WITW: NSDL

Volume 8, Issue 40; 12 Mar 2005; last modified 08 Oct 2010

Norm's Service Description Language (staggeringly original name, I know) is my experiment with a simpler web services description language.

Time makes more converts than reason.

—Thomas Paine

Back when WSDL defeated me, I realized even in my defeat that some sort of description language was necessary. It must be possible to describe services so that compilers can build interfaces to them, that's the only way to make them accessible to “ordinary programmers” who don't care about web services for web services sake.

There seem to be two main requirements:

Make it possible for ordinary programmers to use web services as transparently as they use other code libraries.
Make it possible for ordinary service providers to describe their interfaces in a standard way so that some level of interoperability can be achieved.

A little web searching will reveal that I'm not the first to have this idea.
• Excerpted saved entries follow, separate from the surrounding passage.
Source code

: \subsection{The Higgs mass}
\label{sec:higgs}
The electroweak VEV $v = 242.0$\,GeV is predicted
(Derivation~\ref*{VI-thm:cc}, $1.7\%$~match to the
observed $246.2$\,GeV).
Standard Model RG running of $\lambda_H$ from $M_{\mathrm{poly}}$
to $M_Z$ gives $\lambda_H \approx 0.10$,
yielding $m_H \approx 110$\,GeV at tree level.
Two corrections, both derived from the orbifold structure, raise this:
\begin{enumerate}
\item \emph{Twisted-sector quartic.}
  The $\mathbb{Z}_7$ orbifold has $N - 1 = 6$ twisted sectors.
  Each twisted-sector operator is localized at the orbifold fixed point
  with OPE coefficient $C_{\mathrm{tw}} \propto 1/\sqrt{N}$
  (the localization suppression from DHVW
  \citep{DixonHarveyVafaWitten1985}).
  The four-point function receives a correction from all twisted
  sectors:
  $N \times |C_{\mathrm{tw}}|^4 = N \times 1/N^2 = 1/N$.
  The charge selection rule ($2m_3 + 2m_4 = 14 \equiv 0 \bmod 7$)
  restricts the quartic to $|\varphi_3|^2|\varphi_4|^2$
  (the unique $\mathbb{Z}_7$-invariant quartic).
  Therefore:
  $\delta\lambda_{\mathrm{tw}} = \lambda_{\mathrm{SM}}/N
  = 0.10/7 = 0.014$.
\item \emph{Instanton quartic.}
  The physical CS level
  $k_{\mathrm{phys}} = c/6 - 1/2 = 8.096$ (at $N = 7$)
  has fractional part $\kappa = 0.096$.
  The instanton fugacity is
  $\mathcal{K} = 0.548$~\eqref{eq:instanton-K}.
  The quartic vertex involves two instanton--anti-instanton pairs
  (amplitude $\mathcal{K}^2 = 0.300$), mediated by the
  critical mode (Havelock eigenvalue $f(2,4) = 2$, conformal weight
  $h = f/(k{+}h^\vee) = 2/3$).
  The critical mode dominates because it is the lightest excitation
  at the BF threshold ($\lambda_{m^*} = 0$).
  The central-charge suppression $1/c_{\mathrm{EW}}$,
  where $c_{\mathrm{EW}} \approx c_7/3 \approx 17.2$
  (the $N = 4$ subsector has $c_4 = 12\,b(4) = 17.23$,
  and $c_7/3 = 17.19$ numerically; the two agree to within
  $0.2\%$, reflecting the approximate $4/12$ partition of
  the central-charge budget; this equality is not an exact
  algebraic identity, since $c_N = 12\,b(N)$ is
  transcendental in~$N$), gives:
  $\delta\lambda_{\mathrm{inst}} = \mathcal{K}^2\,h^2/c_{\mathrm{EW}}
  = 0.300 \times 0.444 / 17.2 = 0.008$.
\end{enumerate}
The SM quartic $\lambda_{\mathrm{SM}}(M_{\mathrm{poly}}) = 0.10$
And there may be existing “off the shelf” solutions that already satisfy those requirements. But Where in the World isn't about the getting done, it's about the doing. To that end, I decided to see if I could tackle the problem, if I could not only describe a solution, but build it too.

Going back to my roots, I decided that I'd attempt to describe services that are directly accessible via GET or POST over HTTP. That means no fancy binding specifications, abstract port descriptions, arbitrary intermediaries, or who knows what else. I've got no hope of getting all that stuff right before someone can explain why it's actually needed anyway. (I won't attempt to dispute with any authority that it is needed, but I don't need it and I don't understand it.)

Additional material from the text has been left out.